In the same breath she tells you how Indira Gandhi had coaxed her into eating a sandesh in spite of her allegedly being on diet. She went off food simply because she had been served an ultimatum to either keep her weight or her husband. Despite a treadmill being ordered and a make-shift gym built at both her Delhi and Mumbai homes, nothing moved till four months ago when the kilo countdown became evident: “Exercising at home is boring. The drill of going to the health club in a tracksuit does the trick.” So it seems, at least in Najma’s case.
Apart from the bulge disappearing significantly, her otherwise round face is visibly elongated. The lean look is clearly a mismatch to her exuberance; the sunken cheeks do little justice to the hearty laugh so typical of Najma.
‘Najjo’ in her younger days, Najma spent many years in Bhopal’s forests shooting ducks and partridges. Her family still possesses a couple of guns, including her favourite .22 and a 20-bore gun. Apart from toying with guns, Najma handles the carpenter’s toolkit deftly.
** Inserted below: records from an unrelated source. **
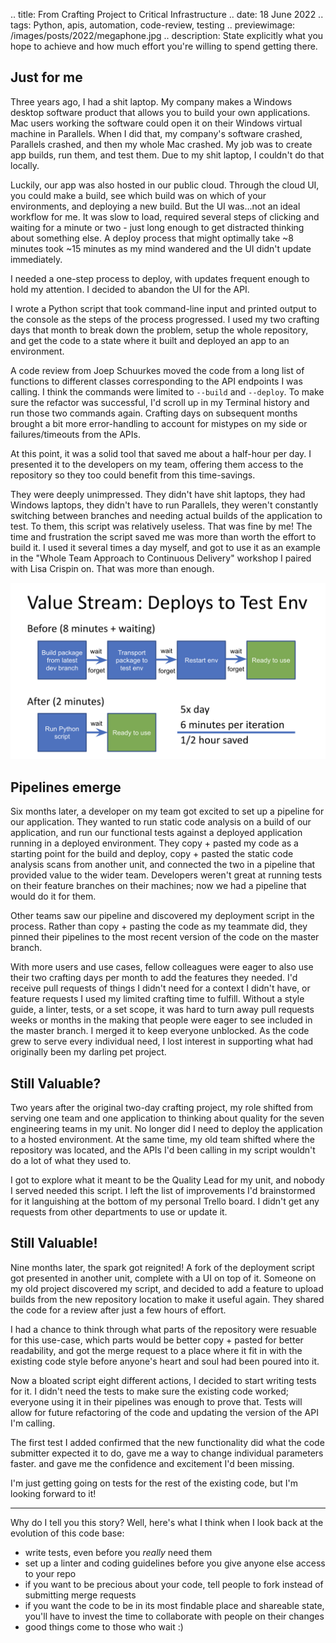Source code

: .. title: From Crafting Project to Critical Infrastructure
.. date: 18 June 2022
.. tags: Python, apis, automation, code-review, testing
.. previewimage: /images/posts/2022/megaphone.jpg
.. description: State explicitly what you hope to achieve and how much effort you're willing to spend getting there.

## Just for me

Three years ago, I had a shit laptop. My company makes a Windows desktop software product that allows you to build your own applications. Mac users working the software could open it on their Windows virtual machine in Parallels. When I did that, my company's software crashed, Parallels crashed, and then my whole Mac crashed. My job was to create app builds, run them, and test them. Due to my shit laptop, I couldn't do that locally. 

Luckily, our app was also hosted in our public cloud. Through the cloud UI, you could make a build, see which build was on which of your environments, and deploying a new build. But the UI was...not an ideal workflow for me. It was slow to load, required several steps of clicking and waiting for a minute or two - just long enough to get distracted thinking about something else. A deploy process that might optimally take ~8 minutes took ~15 minutes as my mind wandered and the UI didn't update immediately. 

I needed a one-step process to deploy, with updates frequent enough to hold my attention. I decided to abandon the UI for the API. 

I wrote a Python script that took command-line input and printed output to the console as the steps of the process progressed. I used my two crafting days that month to break down the problem, setup the whole repository, and get the code to a state where it built and deployed an app to an environment. 

A code review from Joep Schuurkes moved the code from a long list of functions to different classes corresponding to the API endpoints I was calling. I think the commands were limited to `--build` and `--deploy`. To make sure the refactor was successful, I'd scroll up in my Terminal history and run those two commands again. Crafting days on subsequent months brought a bit more error-handling to account for mistypes on my side or failures/timeouts from the APIs. 

At this point, it was a solid tool that saved me about a half-hour per day. I presented it to the developers on my team, offering them access to the repository so they too could benefit from this time-savings. 

They were deeply unimpressed. They didn't have shit laptops, they had Windows laptops, they didn't have to run Parallels, they weren't constantly switching between branches and needing actual builds of the application to test. To them, this script was relatively useless. That was fine by me! The time and frustration the script saved me was more than worth the effort to build it. I used it several times a day myself, and got to use it as an example in the "Whole Team Approach to Continuous Delivery" workshop I paired with Lisa Crispin on. That was more than enough. 

![](/images/posts/2022/cloud-deployment-script.png "Slide from the workshop")

## Pipelines emerge

Six months later, a developer on my team got excited to set up a pipeline for our application. They wanted to run static code analysis on a build of our application, and run our functional tests against a deployed application running in a deployed environment. They copy + pasted my code as a starting point for the build and deploy, copy + pasted the static code analysis scans from another unit, and connected the two in a pipeline that provided value to the wider team. Developers weren't great at running tests on their feature branches on their machines; now we had a pipeline that would do it for them. 

Other teams saw our pipeline and discovered my deployment script in the process. Rather than copy + pasting the code as my teammate did, they pinned their pipelines to the most recent version of the code on the master branch. 

With more users and use cases, fellow colleagues were eager to also use their two crafting days per month to add the features they needed. I'd receive pull requests of things I didn't need for a context I didn't have, or feature requests I used my limited crafting time to fulfill. Without a style guide, a linter, tests, or a set scope, it was hard to turn away pull requests weeks or months in the making that people were eager to see included in the master branch. I merged it to keep everyone unblocked. As the code grew to serve every individual need, I lost  interest in supporting what had originally been my darling pet project. 

## Still Valuable? 

Two years after the original two-day crafting project, my role shifted from serving one team and one application to thinking about quality for the seven engineering teams in my unit. No longer did I need to deploy the application to a hosted environment. At the same time, my old team shifted where the repository was located, and the APIs I'd been calling in my script wouldn't do a lot of what they used to. 

I got to explore what it meant to be the Quality Lead for my unit, and nobody I served needed this script. I left the list of improvements I'd brainstormed for it languishing at the bottom of my personal Trello board. I didn't get any requests from other departments to use or update it. 

## Still Valuable!

Nine months later, the spark got reignited! A fork of the deployment script got presented in another unit, complete with a UI on top of it. Someone on my old project discovered my script, and decided to add a feature to upload builds from the new repository location to make it useful again. They shared the code for a review after just a few hours of effort. 

I had a chance to think through what parts of the repository were resuable for this use-case, which parts would be better copy + pasted for better readability, and got the merge request to a place where it fit in with the existing code style before anyone's heart and soul had been poured into it. 

Now a bloated script eight different actions, I decided to start writing tests for it. I didn't need the tests to make sure the existing code worked; everyone using it in their pipelines was enough to prove that. Tests will allow for future refactoring of the code and updating the version of the API I'm calling.

The first test I added confirmed that the new functionality did what the code submitter expected it to do, gave me a way to change individual parameters  faster. and gave me the confidence and excitement I'd been missing. 

I'm just getting going on tests for the rest of the existing code, but I'm looking forward to it!

--- 

Why do I tell you this story? Well, here's what I think when I look back at the evolution of this code base: 

- write tests, even before you *really* need them
- set up a linter and coding guidelines before you give anyone else access to your repo
- if you want to be precious about your code, tell people to fork instead of submitting merge requests
- if you want the code to be in its most findable place and shareable state, you'll have to invest the time to collaborate with people on their changes
- good things come to those who wait :)
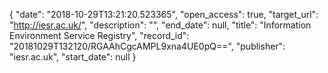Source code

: {
  "date": "2018-10-29T13:21:20.523365", 
  "open_access": true, 
  "target_url": "http://iesr.ac.uk/", 
  "description": "", 
  "end_date": null, 
  "title": "Information Environment Service Registry", 
  "record_id": "20181029T132120/RGAAhCgcAMPL9xna4UE0pQ==", 
  "publisher": "iesr.ac.uk", 
  "start_date": null
}

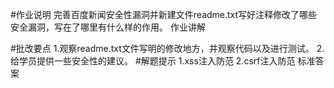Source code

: #作业说明
完善百度新闻安全性漏洞并新建文件readme.txt写好注释修改了哪些安全漏洞，写在了哪里有什么样的作用。
作业讲解

#批改要点
1.观察readme.txt文件写明的修改地方，并观察代码以及进行测试。
2.给学员提供一些安全性的建议。
#解题提示
1.xss注入防范 2.csrf注入防范
标准答案
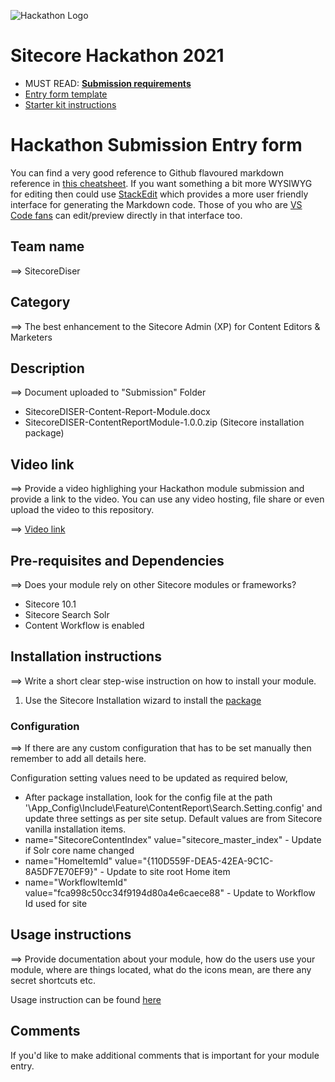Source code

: ![Hackathon Logo](docs/images/hackathon.png?raw=true "Hackathon Logo")
# Sitecore Hackathon 2021

- MUST READ: **[Submission requirements](SUBMISSION_REQUIREMENTS.md)**
- [Entry form template](ENTRYFORM.md)
- [Starter kit instructions](STARTERKIT_INSTRUCTIONS.md)
  

# Hackathon Submission Entry form

You can find a very good reference to Github flavoured markdown reference in [this cheatsheet](https://github.com/adam-p/markdown-here/wiki/Markdown-Cheatsheet). If you want something a bit more WYSIWYG for editing then could use [StackEdit](https://stackedit.io/app) which provides a more user friendly interface for generating the Markdown code. Those of you who are [VS Code fans](https://code.visualstudio.com/docs/languages/markdown#_markdown-preview) can edit/preview directly in that interface too.

## Team name
⟹ SitecoreDiser

## Category
⟹ The best enhancement to the Sitecore Admin (XP) for Content Editors & Marketers

## Description
⟹ Document uploaded to "Submission" Folder
- SitecoreDISER-Content-Report-Module.docx
- SitecoreDISER-ContentReportModule-1.0.0.zip (Sitecore installation package)


## Video link
⟹ Provide a video highlighing your Hackathon module submission and provide a link to the video. You can use any video hosting, file share or even upload the video to this repository.

⟹ [Video link](https://youtu.be/Wojc_PU0upU)



## Pre-requisites and Dependencies

⟹ Does your module rely on other Sitecore modules or frameworks?

- Sitecore 10.1
- Sitecore Search Solr
- Content Workflow is enabled

## Installation instructions
⟹ Write a short clear step-wise instruction on how to install your module.  

1. Use the Sitecore Installation wizard to install the [package](#https://github.com/Sitecore-Hackathon/2021-Sitecore-DISER/blob/main/Submission/SitecoreDISER-ContentReportModule-1.0.0.zip)


### Configuration
⟹ If there are any custom configuration that has to be set manually then remember to add all details here.

Configuration setting values need to be updated as required below,
- After package installation, look for the config file at the path '\App_Config\Include\Feature\ContentReport\Search.Setting.config' and update three settings as per site setup. Default values are from Sitecore vanilla installation items.
- name="SitecoreContentIndex" value="sitecore_master_index" - Update if Solr core name changed
- name="HomeItemId" value="{110D559F-DEA5-42EA-9C1C-8A5DF7E70EF9}" - Update to site root Home item
- name="WorkflowItemId" value="fca998c50cc34f9194d80a4e6caece88" - Update to Workflow Id used for site          

## Usage instructions
⟹ Provide documentation about your module, how do the users use your module, where are things located, what do the icons mean, are there any secret shortcuts etc.

Usage instruction can be found [here](https://github.com/Sitecore-Hackathon/2021-Sitecore-DISER/blob/main/Submission/SitecoreDISER-Content-Report-Module.docx)

## Comments
If you'd like to make additional comments that is important for your module entry.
Almost an expert at making tea and television trolleys, Najma nailed shelves for her daughter in the US. She also claims to make her own soaps, in addition to having an indigenous perfumery at home: “I make soaps from glycerin and use petroleum jelly for face creams. Eau de colognes are from flower essence and a specially imported alcohol.” She also claims to have designed most of the rocks she wears as jewellery, be it a diamond bracelet, a lapis lazuli pendant or sapphire rings. Despite her claim that most of what she wears is semi-precious, it is well-known that Najma has some exquisite pieces of jewellery in her collection, a fact she likes to underplay.
Terrified of water, Najma never went near it. The thought of learning how to swim was nothing short of sacrilege because in the good old days, girls from her community were not allowed to wear swimsuits.
Following the exodus of all her friends to a neighbouring all-girls school, Najma found herself the lone girl in the till-then co-ed institution. Intimidated by the presence of so many boys, Najma adopted as her brother the most notorious among them. “I tied rakhi on him and he took it upon himself to ‘protect’ me from the others.” While on rakhi, Najma also tied one on the late Prime Minister Rajiv Gandhi’s thumb because both his wrists were full.
Post-Congress, Najma seems to have a lot of time on hand. She’s busy painting scarves even as she recalls days when she actually stitched mosquito nets for the entire family. She is now threatening to publish a book of her poems and toying with titles like ‘I wish my life was like a tree’ or ‘A mountain’ or ‘River’.